Evidências arqueológicas recentes dataram a produção de vinho na Geórgia há uns remotos 8000 anos. Em comum com a Geórgia temos uma variedade assombrosa de castas: lá perto de 500 cá mais de 300. Isto foi possível devido a um certo isolamento regional que a orografia e a falta de vias de comunicação protegeram. Não existe em mais lado nenhum territórios tão pequenos com tão elevado número de castas, é uma riqueza incalculável e pelos vistos imaterial, que estamos a menosprezar e a deixar que seja perdida a troco do lucro financeiro imediato.
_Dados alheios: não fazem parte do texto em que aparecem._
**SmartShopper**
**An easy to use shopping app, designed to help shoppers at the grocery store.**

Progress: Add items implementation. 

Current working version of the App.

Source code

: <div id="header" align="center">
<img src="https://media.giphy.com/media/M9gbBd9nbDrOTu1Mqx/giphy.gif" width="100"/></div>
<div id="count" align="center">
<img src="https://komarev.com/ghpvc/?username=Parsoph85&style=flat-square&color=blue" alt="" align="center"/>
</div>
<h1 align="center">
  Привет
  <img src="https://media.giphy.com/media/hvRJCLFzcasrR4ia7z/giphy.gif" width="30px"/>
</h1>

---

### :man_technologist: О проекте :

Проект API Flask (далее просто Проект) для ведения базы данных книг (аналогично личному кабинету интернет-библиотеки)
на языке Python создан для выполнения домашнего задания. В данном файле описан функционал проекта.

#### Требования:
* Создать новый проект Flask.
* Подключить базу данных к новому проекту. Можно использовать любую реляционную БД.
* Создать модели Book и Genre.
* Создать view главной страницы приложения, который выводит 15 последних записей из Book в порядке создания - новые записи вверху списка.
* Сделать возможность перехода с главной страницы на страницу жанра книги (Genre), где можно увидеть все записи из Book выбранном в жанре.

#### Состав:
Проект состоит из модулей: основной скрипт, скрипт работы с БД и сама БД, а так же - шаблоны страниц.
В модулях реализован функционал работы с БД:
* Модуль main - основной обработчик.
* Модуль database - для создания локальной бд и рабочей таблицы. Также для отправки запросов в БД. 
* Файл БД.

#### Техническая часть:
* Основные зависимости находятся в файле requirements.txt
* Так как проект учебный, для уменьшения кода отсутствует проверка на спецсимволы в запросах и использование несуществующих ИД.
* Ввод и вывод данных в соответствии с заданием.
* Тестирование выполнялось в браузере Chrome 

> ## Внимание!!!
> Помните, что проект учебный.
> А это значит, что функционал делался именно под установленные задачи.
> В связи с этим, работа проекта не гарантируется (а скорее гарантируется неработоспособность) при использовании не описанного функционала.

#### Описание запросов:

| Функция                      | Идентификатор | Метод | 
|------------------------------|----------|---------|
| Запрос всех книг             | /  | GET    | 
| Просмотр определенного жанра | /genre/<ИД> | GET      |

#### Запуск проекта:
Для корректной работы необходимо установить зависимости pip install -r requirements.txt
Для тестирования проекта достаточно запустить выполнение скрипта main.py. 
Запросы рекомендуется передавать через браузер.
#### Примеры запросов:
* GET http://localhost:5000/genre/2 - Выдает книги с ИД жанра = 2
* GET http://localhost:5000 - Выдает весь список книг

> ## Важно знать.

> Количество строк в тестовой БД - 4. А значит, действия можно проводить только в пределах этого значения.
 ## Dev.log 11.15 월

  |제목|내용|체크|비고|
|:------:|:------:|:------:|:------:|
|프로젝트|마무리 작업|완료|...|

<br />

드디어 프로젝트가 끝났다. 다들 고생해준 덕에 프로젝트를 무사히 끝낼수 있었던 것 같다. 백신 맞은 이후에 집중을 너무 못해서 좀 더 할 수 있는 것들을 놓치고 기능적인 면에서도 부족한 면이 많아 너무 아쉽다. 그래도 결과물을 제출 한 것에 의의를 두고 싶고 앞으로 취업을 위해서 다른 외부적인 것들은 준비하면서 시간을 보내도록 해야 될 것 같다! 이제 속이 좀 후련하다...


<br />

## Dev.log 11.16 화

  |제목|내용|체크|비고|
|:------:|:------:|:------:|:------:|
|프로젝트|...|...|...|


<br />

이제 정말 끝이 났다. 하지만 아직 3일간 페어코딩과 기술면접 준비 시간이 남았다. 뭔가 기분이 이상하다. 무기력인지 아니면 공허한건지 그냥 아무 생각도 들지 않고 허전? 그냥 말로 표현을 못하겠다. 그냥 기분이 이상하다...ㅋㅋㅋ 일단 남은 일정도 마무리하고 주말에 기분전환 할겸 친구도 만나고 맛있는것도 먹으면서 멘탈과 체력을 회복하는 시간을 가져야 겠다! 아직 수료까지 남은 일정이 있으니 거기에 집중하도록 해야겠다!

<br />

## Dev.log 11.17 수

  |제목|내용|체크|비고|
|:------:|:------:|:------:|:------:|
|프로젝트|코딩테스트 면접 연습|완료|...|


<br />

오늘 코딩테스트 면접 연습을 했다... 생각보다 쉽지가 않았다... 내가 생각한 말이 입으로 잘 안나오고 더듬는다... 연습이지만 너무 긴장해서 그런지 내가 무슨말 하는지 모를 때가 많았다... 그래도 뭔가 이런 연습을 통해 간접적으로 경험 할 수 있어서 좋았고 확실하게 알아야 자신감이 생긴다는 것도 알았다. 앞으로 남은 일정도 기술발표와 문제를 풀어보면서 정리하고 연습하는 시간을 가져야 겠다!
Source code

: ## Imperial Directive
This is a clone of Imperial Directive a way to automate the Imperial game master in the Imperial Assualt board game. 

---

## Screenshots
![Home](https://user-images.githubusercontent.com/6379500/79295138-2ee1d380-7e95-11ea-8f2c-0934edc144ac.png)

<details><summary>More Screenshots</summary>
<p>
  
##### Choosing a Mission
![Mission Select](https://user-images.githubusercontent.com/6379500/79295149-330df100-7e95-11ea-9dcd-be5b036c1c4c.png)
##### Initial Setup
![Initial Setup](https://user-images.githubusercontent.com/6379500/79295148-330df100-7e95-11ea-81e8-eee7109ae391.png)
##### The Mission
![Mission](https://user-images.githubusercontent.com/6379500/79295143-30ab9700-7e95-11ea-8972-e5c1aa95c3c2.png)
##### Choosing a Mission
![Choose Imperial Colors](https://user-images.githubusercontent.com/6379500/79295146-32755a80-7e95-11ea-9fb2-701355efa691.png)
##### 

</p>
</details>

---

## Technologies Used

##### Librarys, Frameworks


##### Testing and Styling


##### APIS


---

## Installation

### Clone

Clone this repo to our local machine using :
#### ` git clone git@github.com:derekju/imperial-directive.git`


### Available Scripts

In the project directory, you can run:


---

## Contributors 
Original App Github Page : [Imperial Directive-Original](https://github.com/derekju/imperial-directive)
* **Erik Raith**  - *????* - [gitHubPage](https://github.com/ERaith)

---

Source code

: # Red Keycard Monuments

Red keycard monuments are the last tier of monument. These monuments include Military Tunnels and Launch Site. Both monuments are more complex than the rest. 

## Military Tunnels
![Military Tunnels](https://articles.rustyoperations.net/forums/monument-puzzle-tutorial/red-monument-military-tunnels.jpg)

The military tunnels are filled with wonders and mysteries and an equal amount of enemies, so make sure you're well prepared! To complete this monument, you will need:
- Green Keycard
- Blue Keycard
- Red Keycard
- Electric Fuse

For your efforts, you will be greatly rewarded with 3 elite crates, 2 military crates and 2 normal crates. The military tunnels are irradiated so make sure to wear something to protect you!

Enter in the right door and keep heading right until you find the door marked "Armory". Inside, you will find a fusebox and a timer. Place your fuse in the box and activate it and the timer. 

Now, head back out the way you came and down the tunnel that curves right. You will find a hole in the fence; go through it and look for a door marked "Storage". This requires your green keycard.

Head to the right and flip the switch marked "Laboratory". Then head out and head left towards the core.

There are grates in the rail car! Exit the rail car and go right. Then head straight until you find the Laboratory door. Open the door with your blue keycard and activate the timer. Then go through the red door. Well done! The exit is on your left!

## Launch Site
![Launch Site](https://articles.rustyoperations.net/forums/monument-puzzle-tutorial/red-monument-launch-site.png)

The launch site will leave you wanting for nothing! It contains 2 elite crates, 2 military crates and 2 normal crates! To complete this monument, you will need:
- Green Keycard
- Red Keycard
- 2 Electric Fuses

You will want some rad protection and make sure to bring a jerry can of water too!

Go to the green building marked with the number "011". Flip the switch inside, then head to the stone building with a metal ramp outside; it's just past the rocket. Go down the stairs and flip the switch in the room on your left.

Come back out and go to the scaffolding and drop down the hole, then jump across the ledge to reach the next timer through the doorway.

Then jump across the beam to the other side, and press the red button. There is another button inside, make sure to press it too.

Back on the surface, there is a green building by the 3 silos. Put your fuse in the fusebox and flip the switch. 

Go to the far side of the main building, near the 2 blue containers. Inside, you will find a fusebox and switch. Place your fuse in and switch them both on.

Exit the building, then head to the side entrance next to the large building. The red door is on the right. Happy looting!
Temos também em comum com a Geórgia uma tradição antiga de guardar o vinho em grandes talhas. Esta tradição é anterior ao armazenamento do vinho em barricas de madeira que foi introduzido quando se tornou necessário o transporte marítimo de grandes quantidades de vinho a longa distância, por mares agitados, em vasilhas mais robustas, mais leves e mais manobráveis que as ânforas. Lá como cá manteve-se a tradição de construir grandes talhas. Estas grandes olas, construídas por oleiros especialistas , cujas dimensões obrigavam que o barro fosse cozido no próprio local da sua instalação, permitem que o vinho não tenha o gosto da madeira. No nosso tempo os produtores tendem a guardar o vinho em barricas de madeira nova para que rapidamente estas temperem o vinho e ele possa sair para o mercado(híper) com o sabor que os consumidores estão sendo amestrados a gostar. Os produtores que não têm capacidade logística ou financeira para ter pipas, compram aparas de madeira e usam-nas para o mesmo efeito. 
Na Geórgia como cá o vinho é uma bebida social não se bebe para perder a consciência, bebe-se para ganhar consciência: a individual; a dos companheiros, aqueles com quem partilhamos o pão; a dos camaradas, aqueles com quem partilhamos a sesta antes de retomar o trabalho. Na Geórgia como cá mantém-se viva uma tradição semelhante de canto coral à volta do vinho e da refeição.
Não sei porque é que os produtores de vinho não estabelecem contactos com os seus congéneres georgianos para trocarem saber e experiências das suas práticas, descobrirem o que é comum e bom. Talvez a distância geográfica e a língua sejam um problema. Não sei porque é que a Universidade e os especialistas académicos  não sentem curiosidade por estas questões do domínio da ampelografia e pela identificação genética das castas. Muito havia de se descobrir sobre as migrações das videiras pelo mundo antes da memória que a História guarda. Se calhar tudo isto já está a ser feito e é só ignorância minha.





Entretanto convém não esquecer: 
O bom vinho é aquele que me sabe bem. 
Nenhum vinho vale mais do que um litro de bom azeite (neste momento varia entre 4 e 5 euros).

Outros conselhos vindos do Inferno que está cheio deles: 
Se gostares de vinho isso não impede que gostes de velharias, de antiguidades ou mesmo de jóias raras. Porém o preço elevado e a raridade não são condimentos que auxiliem o sabor de um vinho.